[Data excerpts]
== Segment start ==

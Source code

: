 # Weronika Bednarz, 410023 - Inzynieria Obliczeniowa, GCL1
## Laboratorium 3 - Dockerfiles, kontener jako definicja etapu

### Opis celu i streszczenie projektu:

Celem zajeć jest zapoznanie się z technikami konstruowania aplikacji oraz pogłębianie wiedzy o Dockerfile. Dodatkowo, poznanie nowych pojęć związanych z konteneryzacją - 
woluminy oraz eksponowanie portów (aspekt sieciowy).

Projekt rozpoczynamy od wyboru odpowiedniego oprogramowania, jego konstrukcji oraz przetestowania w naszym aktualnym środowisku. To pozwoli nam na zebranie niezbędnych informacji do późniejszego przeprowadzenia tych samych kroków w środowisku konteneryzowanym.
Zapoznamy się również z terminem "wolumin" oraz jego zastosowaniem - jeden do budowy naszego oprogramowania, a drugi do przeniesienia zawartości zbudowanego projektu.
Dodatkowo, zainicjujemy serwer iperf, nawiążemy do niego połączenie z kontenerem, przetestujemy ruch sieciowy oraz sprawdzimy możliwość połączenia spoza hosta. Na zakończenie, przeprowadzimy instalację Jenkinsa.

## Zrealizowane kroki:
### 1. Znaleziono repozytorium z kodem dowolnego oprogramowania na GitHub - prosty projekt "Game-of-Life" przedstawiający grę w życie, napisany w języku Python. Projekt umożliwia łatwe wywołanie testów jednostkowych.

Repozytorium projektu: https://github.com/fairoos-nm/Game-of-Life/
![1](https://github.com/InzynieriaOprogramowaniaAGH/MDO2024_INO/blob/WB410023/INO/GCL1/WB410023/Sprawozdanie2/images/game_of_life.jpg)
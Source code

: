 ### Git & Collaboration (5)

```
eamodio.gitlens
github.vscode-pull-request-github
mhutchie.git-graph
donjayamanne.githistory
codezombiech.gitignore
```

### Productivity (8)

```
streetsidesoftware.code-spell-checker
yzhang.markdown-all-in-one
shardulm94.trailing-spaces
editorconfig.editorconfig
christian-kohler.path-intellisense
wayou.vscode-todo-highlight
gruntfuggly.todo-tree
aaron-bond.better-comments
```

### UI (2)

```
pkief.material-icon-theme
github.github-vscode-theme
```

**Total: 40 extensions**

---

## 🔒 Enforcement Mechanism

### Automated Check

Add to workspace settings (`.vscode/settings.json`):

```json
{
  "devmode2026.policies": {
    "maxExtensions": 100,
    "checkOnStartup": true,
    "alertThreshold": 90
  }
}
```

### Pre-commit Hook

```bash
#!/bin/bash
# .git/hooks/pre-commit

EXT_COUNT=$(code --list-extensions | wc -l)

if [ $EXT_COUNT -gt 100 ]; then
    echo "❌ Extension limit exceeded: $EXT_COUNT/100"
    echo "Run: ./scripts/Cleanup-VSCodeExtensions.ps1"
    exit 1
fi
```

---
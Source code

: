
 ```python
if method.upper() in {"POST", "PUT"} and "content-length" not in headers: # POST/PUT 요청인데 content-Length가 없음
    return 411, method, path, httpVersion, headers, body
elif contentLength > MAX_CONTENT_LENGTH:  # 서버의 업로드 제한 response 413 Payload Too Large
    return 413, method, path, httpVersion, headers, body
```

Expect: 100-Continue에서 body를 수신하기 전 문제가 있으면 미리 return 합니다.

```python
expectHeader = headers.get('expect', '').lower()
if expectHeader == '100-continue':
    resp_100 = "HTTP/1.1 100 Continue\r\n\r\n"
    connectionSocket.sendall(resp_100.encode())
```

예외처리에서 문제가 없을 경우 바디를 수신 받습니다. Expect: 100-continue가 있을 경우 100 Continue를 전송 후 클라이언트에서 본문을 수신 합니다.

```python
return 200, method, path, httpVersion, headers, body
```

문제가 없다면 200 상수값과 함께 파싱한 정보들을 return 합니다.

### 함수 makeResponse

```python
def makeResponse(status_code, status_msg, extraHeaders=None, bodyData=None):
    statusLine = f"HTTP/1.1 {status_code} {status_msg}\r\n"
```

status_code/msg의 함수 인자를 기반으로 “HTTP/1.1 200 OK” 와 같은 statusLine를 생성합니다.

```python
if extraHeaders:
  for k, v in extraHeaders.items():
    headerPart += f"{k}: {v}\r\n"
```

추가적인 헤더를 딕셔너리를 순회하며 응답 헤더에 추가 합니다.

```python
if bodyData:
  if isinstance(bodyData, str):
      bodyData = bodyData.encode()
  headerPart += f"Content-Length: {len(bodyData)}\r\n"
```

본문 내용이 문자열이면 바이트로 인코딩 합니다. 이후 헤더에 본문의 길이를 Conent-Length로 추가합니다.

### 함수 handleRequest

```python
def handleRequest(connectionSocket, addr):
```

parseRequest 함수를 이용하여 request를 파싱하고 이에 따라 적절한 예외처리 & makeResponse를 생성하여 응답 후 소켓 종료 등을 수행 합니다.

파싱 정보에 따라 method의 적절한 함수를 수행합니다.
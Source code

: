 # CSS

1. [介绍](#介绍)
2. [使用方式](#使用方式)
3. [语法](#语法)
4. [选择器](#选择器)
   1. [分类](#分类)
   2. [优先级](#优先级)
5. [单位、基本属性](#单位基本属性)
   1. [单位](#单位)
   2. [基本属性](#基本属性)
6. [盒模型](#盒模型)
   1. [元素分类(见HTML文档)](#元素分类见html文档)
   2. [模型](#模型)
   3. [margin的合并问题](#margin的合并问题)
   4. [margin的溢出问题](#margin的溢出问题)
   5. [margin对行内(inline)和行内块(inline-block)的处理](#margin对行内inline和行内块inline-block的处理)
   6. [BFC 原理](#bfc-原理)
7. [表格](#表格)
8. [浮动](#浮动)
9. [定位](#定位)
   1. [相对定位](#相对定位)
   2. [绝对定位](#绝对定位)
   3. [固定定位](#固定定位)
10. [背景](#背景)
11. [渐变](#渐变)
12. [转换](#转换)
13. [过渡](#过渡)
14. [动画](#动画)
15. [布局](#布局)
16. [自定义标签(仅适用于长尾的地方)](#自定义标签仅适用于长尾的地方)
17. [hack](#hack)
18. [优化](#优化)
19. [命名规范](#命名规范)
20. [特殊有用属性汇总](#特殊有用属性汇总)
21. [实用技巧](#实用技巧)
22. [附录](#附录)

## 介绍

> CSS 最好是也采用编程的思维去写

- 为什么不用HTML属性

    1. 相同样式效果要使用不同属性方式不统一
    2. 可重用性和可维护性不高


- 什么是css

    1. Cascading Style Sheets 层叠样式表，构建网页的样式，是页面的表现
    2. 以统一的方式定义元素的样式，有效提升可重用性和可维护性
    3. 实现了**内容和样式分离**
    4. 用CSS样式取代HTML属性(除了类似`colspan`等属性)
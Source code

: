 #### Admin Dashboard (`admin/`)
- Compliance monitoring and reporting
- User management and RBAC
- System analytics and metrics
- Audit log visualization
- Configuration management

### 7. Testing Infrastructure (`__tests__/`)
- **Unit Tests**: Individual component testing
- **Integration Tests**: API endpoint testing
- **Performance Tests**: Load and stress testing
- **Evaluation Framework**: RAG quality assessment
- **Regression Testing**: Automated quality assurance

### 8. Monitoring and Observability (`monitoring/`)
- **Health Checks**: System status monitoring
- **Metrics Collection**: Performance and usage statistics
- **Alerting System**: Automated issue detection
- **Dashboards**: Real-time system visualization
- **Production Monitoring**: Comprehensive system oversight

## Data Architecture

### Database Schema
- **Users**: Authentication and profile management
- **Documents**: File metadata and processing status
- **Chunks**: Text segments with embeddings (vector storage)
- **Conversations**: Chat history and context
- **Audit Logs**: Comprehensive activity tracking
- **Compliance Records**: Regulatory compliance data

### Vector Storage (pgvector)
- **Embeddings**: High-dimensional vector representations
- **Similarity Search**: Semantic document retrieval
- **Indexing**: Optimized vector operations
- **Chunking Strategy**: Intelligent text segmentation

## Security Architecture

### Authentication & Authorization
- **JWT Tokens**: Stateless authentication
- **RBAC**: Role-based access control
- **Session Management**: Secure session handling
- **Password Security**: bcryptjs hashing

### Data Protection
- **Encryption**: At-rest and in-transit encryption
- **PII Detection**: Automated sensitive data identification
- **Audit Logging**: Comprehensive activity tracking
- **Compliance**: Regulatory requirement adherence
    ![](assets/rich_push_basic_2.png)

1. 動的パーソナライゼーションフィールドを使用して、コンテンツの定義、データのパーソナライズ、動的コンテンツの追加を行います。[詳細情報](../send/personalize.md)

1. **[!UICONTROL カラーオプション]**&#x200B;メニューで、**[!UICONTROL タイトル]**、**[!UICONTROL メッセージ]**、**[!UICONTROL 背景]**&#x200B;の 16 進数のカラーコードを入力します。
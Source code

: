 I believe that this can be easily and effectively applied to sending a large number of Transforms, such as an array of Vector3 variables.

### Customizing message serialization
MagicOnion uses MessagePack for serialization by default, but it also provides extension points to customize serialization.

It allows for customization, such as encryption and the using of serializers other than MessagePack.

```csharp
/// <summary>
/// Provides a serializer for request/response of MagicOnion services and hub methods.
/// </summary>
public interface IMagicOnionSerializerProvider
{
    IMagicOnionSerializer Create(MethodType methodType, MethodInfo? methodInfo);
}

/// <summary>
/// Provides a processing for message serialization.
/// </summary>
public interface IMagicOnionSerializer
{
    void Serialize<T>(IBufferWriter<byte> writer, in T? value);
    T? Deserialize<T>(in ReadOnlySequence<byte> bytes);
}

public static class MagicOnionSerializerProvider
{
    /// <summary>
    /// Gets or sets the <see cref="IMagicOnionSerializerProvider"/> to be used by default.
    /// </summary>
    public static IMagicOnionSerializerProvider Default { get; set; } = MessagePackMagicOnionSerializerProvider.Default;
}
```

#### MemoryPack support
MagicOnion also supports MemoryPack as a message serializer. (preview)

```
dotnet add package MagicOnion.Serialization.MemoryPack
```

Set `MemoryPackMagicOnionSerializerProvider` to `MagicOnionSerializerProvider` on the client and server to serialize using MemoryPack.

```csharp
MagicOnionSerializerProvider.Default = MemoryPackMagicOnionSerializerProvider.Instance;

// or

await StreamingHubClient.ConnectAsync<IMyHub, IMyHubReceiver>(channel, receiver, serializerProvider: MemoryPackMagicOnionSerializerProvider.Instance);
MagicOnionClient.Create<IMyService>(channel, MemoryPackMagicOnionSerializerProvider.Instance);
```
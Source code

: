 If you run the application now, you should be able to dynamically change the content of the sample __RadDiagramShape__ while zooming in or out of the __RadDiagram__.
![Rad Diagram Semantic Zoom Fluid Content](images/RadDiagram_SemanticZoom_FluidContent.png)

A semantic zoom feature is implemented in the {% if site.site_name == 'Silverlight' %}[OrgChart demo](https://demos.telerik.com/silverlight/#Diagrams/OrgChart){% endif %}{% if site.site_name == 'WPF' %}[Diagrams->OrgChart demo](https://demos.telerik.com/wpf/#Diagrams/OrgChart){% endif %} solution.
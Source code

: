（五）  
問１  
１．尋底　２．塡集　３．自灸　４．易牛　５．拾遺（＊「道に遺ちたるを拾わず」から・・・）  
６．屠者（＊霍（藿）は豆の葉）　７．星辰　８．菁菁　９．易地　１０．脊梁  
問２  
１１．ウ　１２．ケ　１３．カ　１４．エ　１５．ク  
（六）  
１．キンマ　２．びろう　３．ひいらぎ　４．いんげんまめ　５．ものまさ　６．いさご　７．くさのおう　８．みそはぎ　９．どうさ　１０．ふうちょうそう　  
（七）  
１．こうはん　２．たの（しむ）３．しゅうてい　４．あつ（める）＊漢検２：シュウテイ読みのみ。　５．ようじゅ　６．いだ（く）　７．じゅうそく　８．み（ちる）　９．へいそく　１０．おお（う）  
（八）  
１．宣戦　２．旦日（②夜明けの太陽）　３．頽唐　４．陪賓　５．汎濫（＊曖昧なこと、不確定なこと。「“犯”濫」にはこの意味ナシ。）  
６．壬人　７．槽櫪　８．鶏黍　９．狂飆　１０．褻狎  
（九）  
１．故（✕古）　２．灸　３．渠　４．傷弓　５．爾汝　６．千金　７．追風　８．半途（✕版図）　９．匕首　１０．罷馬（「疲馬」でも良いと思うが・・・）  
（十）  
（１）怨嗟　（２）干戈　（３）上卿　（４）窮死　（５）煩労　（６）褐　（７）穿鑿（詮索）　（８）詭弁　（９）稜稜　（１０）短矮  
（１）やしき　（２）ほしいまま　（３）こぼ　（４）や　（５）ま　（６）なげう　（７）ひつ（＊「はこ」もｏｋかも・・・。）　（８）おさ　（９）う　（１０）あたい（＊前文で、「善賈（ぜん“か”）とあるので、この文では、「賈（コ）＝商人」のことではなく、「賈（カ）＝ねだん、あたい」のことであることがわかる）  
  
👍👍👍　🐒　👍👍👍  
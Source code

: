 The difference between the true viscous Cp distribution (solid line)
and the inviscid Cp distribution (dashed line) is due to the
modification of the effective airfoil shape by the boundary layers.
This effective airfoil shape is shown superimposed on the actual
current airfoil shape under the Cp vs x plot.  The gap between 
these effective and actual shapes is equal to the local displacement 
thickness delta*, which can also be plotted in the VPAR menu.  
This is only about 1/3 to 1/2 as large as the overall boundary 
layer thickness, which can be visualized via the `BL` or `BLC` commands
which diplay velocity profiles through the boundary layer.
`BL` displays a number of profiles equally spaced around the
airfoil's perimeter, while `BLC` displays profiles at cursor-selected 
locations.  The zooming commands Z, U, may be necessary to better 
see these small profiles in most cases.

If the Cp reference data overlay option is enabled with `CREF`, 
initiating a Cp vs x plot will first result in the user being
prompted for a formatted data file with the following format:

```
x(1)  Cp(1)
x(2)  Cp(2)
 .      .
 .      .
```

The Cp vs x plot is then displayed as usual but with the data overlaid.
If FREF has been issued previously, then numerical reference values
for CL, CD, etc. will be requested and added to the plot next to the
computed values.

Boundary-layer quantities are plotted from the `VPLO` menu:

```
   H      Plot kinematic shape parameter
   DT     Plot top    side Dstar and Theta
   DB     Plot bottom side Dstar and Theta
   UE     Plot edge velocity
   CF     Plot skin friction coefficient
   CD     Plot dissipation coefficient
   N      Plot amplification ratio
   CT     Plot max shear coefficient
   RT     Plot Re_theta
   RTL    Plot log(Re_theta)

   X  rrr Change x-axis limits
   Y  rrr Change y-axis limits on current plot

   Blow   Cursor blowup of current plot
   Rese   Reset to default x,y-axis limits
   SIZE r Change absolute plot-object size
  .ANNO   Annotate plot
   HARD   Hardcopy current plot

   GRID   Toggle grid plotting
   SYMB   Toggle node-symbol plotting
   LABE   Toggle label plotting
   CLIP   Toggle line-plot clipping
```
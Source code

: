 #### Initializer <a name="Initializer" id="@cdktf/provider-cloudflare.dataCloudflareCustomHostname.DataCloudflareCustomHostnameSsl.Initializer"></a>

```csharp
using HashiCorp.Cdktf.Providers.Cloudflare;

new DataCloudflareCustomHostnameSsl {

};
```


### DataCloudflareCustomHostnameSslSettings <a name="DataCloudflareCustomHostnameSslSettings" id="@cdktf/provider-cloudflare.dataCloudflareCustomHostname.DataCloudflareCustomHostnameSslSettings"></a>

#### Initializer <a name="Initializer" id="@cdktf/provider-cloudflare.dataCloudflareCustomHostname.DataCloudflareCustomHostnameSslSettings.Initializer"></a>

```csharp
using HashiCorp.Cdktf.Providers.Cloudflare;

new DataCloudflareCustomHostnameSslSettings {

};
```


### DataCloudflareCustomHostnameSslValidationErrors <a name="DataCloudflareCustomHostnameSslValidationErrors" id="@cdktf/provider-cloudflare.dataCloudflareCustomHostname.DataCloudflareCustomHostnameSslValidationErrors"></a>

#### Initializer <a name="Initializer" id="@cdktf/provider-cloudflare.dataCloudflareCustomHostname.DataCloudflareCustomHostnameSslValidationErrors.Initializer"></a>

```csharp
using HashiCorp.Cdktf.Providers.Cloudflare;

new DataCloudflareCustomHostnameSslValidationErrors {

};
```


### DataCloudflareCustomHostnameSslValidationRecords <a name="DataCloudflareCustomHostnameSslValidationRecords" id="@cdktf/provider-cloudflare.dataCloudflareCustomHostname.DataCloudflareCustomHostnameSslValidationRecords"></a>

== Segment end ==

- Work instructions: For the lines above, output exactly those from the line containing "6. [盒模型](#盒模型)" through the line containing "16. [自定义标签(仅适用于长尾的地方)](#自定义标签仅适用于长尾的地方)", and skip the others.

- Result below:
6. [盒模型](#盒模型)
   1. [元素分类(见HTML文档)](#元素分类见html文档)
   2. [模型](#模型)
   3. [margin的合并问题](#margin的合并问题)
   4. [margin的溢出问题](#margin的溢出问题)
   5. [margin对行内(inline)和行内块(inline-block)的处理](#margin对行内inline和行内块inline-block的处理)
   6. [BFC 原理](#bfc-原理)
7. [表格](#表格)
8. [浮动](#浮动)
9. [定位](#定位)
   1. [相对定位](#相对定位)
   2. [绝对定位](#绝对定位)
   3. [固定定位](#固定定位)
10. [背景](#背景)
11. [渐变](#渐变)
12. [转换](#转换)
13. [过渡](#过渡)
14. [动画](#动画)
15. [布局](#布局)
16. [自定义标签(仅适用于长尾的地方)](#自定义标签仅适用于长尾的地方)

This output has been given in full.